Merrill Lynch & Co., Inc. today announced that Harold E. Ford, Jr., former congressman, Ninth District of Tennessee, will join the company as vice chairman and senior policy advisor, effective March 5. Mr. Ford will advise senior management on domestic policy issues, serve as a member of the firm's public policy and social responsibility management committee, and support a variety of business development initiatives in the institutional and retail markets. He will report to Greg Fleming, president of the firm's Global Markets and Investment Banking group and maintain offices in New York and Nashville, Tenn.
Nothing like putting the DLC's ties to the corporatocracy and specifically Wall Street right out in the open, along with the nature of the relationship. Mr Ford will "report to" ML's investment banking group like the good little corporate stooge he is. Like the good little corporate stooges of the DLC that he represents.

Al From and Bob Shrum and the Clintons have been pretending the DLC is something it isn't, and they've sold that narrative to the press, especially the business press. Viz.:
Earlier this year, he was elected chairman of the Democratic Leadership Council, the progressive policy and issues advocacy organization....
"Progressive" my ass. The only thing "progressive" about the DLC is the growth of its willingness to turn the Democratic Party into a lapdog for global corporatism at the expense of the old Democratic constituency. You know, us. The un-rich. The non-CEO's. The non-investment class. That effort "progresses" nicely as liberals and real progressives get minimalized and sidelined so as not to get in the way of Terry MacAuliffe's maniacal corporate fund-raising machinery.
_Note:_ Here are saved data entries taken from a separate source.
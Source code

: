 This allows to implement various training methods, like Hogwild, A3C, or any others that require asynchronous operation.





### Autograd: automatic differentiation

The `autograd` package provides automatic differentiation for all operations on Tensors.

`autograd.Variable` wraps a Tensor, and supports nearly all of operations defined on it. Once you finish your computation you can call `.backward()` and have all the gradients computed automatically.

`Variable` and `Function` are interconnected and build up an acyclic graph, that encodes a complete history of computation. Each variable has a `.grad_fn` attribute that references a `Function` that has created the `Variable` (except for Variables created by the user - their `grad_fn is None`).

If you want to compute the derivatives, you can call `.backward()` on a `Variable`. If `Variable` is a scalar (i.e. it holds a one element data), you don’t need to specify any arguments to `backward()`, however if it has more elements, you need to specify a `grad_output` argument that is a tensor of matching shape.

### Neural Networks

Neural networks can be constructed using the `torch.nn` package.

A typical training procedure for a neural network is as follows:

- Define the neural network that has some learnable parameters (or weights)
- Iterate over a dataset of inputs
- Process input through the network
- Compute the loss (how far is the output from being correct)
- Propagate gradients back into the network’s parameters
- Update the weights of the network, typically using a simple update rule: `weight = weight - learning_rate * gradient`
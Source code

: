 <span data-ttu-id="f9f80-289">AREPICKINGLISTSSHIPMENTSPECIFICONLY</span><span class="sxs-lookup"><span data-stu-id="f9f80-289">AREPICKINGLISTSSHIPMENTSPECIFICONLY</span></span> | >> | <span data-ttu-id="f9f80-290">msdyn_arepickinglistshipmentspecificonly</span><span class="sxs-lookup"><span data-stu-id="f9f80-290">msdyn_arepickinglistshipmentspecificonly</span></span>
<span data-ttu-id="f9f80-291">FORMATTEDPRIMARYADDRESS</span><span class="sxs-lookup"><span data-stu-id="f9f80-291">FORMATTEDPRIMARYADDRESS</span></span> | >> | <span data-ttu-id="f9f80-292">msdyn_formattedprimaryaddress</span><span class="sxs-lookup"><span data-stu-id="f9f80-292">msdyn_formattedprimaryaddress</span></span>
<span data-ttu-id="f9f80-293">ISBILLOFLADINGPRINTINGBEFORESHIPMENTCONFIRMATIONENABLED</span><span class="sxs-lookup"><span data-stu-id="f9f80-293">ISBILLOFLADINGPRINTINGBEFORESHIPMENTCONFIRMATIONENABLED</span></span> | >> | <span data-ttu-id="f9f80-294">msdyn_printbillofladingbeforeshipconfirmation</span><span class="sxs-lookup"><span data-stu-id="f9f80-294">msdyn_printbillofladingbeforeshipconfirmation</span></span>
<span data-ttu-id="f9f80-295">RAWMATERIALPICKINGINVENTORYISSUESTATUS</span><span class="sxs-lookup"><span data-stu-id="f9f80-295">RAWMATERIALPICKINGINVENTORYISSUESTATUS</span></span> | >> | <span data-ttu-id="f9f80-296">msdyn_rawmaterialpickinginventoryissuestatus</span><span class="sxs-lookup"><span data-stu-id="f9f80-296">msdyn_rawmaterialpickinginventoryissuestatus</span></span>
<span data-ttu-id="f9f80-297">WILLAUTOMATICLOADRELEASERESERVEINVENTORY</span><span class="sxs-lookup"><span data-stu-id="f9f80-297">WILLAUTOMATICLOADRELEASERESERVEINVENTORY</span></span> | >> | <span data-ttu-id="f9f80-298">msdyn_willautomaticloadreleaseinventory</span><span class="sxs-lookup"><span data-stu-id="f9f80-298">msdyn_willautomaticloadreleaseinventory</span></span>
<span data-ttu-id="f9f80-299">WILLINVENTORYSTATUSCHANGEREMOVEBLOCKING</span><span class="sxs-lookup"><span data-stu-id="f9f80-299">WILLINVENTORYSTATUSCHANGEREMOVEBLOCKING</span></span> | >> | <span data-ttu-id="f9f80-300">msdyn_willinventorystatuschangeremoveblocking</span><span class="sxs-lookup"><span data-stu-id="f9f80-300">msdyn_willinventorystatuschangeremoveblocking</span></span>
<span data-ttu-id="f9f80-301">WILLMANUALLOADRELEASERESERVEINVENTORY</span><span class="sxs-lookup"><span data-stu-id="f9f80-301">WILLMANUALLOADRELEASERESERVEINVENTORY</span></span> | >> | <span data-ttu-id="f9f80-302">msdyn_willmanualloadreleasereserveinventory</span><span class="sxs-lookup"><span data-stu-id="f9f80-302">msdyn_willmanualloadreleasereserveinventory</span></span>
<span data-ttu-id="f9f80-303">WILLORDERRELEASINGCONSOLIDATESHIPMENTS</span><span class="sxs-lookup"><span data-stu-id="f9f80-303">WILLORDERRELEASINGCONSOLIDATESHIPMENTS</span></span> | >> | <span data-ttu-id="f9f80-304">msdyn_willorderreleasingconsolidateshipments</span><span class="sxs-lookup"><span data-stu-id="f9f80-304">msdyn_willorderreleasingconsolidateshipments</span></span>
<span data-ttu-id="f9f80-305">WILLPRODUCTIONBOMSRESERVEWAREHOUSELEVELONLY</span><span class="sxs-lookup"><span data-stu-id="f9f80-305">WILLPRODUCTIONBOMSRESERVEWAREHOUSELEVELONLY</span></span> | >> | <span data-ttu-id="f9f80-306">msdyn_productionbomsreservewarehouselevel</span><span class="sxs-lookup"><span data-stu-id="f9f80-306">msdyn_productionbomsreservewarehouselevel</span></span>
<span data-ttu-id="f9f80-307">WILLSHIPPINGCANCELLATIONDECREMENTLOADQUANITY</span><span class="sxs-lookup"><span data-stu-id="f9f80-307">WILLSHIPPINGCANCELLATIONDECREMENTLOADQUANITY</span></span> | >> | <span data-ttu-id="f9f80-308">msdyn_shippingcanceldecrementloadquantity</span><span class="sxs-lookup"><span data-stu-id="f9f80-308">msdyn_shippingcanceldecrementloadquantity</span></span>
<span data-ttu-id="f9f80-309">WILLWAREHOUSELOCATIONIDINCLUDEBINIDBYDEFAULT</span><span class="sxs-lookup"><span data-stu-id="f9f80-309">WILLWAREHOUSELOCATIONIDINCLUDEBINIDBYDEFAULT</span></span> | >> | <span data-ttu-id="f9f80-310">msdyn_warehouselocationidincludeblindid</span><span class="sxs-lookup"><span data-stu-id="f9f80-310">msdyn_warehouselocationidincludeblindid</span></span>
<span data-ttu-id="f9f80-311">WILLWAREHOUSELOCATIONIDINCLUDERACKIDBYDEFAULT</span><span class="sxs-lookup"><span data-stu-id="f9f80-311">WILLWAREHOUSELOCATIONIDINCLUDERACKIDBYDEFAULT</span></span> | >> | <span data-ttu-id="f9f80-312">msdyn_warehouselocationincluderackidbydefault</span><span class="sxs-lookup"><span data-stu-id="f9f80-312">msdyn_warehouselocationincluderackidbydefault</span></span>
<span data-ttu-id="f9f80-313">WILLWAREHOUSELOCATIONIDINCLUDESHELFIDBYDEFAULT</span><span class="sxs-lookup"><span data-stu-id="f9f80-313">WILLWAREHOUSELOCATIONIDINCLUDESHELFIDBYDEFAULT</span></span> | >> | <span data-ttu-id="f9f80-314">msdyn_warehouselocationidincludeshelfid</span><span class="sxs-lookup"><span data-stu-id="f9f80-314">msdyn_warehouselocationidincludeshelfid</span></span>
As head of the DNC, Howard Dean is clearly trying to turn that equation on its head, but it's an uphill battle. I mean, look at who we've got running for pres. Hillary is a founding member of the DLC; Tom Vilsack is a former Chair of the DLC; Obama has been calling Ford, trying to make nice because he wants into the DLC's exclusive club; Edwards gave up most of his independence (and many of his convictions) in order to be approved by the DLC as Gore's VP. Three of those runners constitute the top tier of candidates. Of those remaining who have the traditional snowball's chance in the primaries, only Dodd isn't a DLC robot; Richardson is, at this point, an unknown quantity. Of the rest, Wes Clark and Dennis Kucinich are outsiders. Clark demonstrably has no taste for kowtowing to McAuliffe & Co, and Dennis hates them - with good reason. Neither of them has a prayer.

The DLC is clearly still calling the shots, and apparently they don't need Ford to do that. Dean had been busting his ass full-time at the DNC because there's so much work to do, but Harold appears to be so little pressed that he can take a time-consuming job on Wall Street that, by any reasonable measure, should be considered a conflict of interest. This makes Harold nothing more than a figurehead at the DLC and exposes his true role: liaison between the real powers at the DLC and the Republican powers on Wall Street. Wall Street will be able to tell Harold what they want the Democratic Party to do for them, and Harold will transfer their orders to the DLC leadership, particularly, one suspects, Hillary.

It's a neat arrangement - if you don't give a damn about the working poor and the middle class.

(link thanks to Mark at Norwegianity)

2 comments:

Anonymous said...

Edwards did not want to be Gore's VP.

Mick said...

Maybe not but he did it, and he was willing to play along with the DLC because that's what Kerry wanted him to do, even tho he had to surrender his major themes and play down the anti-corporate stuff.

He's still doing it, btw, backing a corporate-friendly poverty plan.